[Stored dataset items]
++++++++++++++++++++

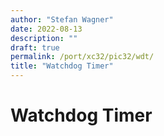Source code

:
 ```yaml
---
author: "Stefan Wagner"
date: 2022-08-13
description: ""
draft: true
permalink: /port/xc32/pic32/wdt/
title: "Watchdog Timer"
---
```


# Watchdog Timer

++++++++++++++++++++

- AIM OF THE TASK
What is needed is every record above, restated word for word, with the pictures left out.

- RESULT FOR THIS EXERCISE
Source code

:
 ```yaml
---
author: "Stefan Wagner"
date: 2022-08-13
description: ""
draft: true
permalink: /port/xc32/pic32/wdt/
title: "Watchdog Timer"
---
```


# Watchdog Timer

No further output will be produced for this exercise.